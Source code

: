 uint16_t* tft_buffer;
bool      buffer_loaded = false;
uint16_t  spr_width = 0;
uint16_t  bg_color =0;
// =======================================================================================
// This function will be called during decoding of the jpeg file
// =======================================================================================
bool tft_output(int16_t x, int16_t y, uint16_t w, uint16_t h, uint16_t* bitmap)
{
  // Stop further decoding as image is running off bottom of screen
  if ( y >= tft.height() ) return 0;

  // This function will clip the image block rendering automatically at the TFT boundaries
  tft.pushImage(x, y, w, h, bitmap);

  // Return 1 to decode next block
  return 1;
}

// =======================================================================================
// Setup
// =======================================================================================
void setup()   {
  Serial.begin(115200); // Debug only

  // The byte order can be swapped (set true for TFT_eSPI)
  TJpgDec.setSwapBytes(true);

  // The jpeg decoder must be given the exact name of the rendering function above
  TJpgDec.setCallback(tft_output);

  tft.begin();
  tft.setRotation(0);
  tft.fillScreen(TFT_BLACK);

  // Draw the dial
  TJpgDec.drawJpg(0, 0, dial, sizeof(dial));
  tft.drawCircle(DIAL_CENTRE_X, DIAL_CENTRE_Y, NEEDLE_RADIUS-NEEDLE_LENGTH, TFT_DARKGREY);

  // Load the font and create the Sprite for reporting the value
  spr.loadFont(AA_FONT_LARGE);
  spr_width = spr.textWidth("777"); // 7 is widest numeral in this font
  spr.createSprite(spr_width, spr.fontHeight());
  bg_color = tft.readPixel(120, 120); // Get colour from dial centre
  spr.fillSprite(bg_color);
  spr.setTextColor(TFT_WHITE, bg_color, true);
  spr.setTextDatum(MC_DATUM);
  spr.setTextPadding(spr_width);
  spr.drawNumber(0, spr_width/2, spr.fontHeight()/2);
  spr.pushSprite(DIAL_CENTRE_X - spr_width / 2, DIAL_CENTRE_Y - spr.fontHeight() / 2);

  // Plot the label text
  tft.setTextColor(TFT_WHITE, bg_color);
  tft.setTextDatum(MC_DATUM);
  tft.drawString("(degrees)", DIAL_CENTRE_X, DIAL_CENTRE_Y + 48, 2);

★ ★ ★ ★

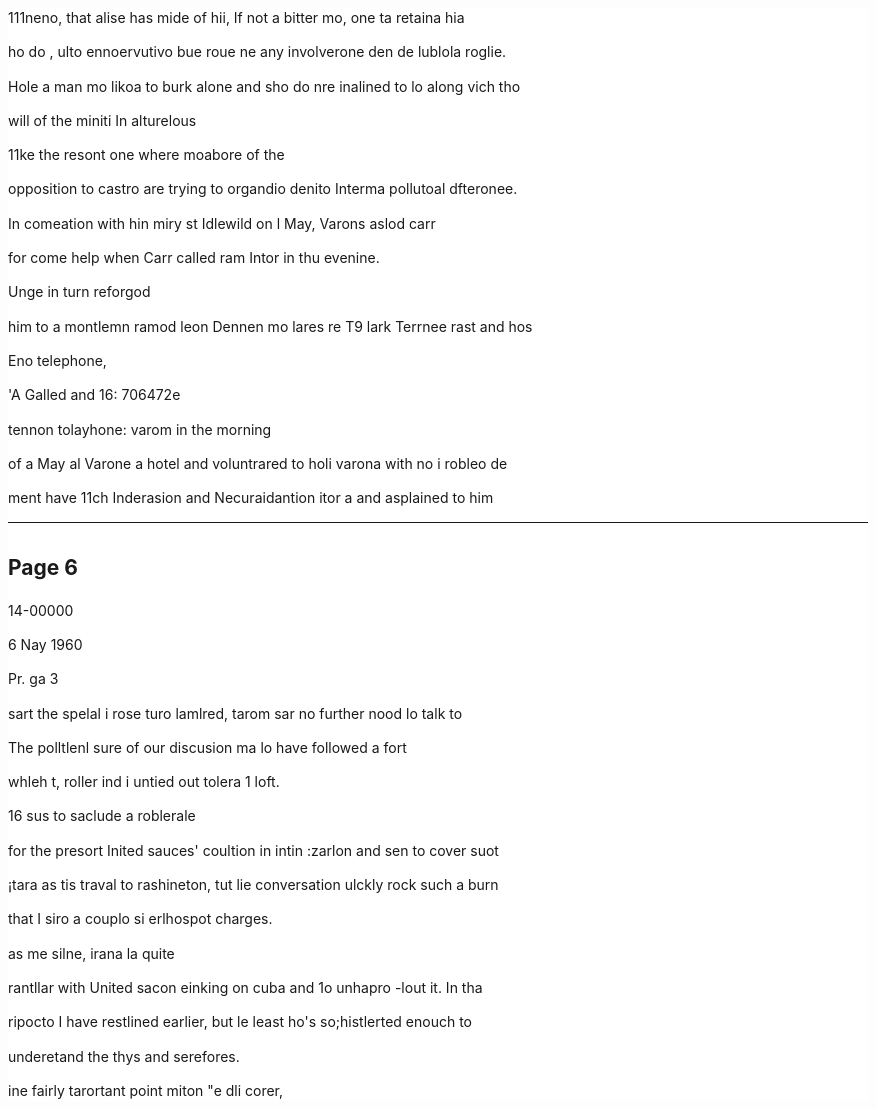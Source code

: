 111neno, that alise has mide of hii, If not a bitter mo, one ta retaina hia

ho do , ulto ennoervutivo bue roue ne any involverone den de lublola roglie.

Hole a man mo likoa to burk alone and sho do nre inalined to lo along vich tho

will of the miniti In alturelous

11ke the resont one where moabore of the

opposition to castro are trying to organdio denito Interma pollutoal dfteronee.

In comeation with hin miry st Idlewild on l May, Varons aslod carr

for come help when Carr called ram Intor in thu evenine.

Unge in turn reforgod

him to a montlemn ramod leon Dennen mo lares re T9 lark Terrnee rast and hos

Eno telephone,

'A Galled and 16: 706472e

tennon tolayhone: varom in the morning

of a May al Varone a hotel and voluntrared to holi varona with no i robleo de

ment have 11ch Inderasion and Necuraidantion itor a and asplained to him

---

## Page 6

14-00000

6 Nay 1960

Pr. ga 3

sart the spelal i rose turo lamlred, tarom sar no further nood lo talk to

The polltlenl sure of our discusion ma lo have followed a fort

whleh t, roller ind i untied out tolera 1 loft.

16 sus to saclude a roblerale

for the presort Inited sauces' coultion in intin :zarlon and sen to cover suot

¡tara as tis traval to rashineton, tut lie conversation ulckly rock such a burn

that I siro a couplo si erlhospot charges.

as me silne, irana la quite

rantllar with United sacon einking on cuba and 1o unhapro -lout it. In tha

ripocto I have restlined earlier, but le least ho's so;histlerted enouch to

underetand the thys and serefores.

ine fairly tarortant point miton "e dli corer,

★ ★ ★ ★

■ TASK STATEMENT
Using the records above, write out exactly the lines between the one holding "ta retaina hia" and the one holding "Hole a man mo", inclusive; leave everything else out.

■ SOLUTION TO THE PROBLEM
: 111neno, that alise has mide of hii, If not a bitter mo, one ta retaina hia

ho do , ulto ennoervutivo bue roue ne any involverone den de lublola roglie.

Hole a man mo likoa to burk alone and sho do nre inalined to lo along vich tho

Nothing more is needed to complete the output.